Since Millicom operates in many countries around the world, developing a risk framework that can address the various legal and regulatory reporting needs, as well as the unique challenges individual countries face, is paramount. Millicom has implemented a risk framework which is based on a combination of the NIST Cybersecurity Framework (CSF) as well as the ISO/IEC 27001:2013. This blended approach allows each individual country to address local regulators in whichever format they prefer, while providing a common risk and maturity measurement across our entire enterprise.

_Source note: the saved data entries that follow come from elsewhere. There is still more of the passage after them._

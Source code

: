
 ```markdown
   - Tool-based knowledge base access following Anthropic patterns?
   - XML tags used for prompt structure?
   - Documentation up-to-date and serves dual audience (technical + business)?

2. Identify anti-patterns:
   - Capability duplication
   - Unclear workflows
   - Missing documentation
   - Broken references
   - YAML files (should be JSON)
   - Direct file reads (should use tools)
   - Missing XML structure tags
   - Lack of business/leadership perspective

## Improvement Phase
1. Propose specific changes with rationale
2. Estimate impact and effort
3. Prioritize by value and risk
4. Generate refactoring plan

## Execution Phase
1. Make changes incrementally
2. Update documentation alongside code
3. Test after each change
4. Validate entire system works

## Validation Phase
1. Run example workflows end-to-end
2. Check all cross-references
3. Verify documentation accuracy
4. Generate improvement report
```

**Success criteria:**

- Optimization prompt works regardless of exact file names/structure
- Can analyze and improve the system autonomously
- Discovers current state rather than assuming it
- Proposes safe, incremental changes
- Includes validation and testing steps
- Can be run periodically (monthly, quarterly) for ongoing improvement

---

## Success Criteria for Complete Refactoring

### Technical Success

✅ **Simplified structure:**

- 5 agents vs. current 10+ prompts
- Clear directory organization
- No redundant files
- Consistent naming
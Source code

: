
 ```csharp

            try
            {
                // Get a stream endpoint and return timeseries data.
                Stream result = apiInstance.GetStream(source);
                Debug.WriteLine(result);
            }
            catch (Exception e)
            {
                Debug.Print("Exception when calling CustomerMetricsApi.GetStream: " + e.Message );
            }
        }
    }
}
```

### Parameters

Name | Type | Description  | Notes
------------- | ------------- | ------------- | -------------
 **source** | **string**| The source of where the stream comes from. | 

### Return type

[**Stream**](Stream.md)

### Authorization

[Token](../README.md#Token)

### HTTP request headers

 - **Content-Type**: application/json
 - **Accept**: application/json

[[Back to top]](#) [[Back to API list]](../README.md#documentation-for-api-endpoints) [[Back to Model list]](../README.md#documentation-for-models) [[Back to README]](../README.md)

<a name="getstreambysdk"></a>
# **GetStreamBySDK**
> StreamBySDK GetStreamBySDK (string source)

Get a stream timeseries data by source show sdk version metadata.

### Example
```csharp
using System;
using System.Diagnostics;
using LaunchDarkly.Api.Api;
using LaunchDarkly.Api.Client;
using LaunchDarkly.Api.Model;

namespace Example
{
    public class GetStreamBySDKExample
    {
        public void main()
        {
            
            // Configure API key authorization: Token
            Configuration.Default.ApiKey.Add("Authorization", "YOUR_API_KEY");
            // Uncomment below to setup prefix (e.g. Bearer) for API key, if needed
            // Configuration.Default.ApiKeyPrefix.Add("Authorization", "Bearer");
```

Risk Identification and Monitoring
Millicom strongly believes in a pro-active risk identification and monitoring program. Our global security operations center constantly monitors for attacks against our networks. Additionally, our proactive vulnerability management program strives to uncover and identify vulnerabilities that could potentially impact our infrastructure and our customers. While no vulnerability management process is perfect, Millicom is constantly expanding and maturing the identification of risks with in our environment. Finally, Millicom provides focused and targeted end-user training to all employees, in local languages, to ensure all Tigo employees understand the real business risks of todays interconnected environments.
Millicom is committed to protecting our customers’ information and maintaining the security of our networks, systems, and applications. Millicom does not currently operate a ‘bug bounty’ program. However, we encourage security researchers to contact us to report any discovered vulnerabilities within any of our online properties.
While we appreciate and encourage security researchers make us aware of potential vulnerabilities within the Millicom environment, we do not authorize intrusive testing that could impact the safety, accessibility, reliability, or confidentiality of our customers, subscribers, or business partners. The following types of tests are explicitly excluded from any type of testing:
- Phishing or Social Engineering of any kind
- Denial of Service attacks of any kind
- Brute-force account attacks
Responsible disclosures can be submitted to Millicom at Security.Disclosure@Millicom.com. When reporting a potential vulnerability, please include a detailed summary of the vulnerability, including the affected service name/IP address, the steps you took, the tools you used, and any artifacts discovered to support the findings.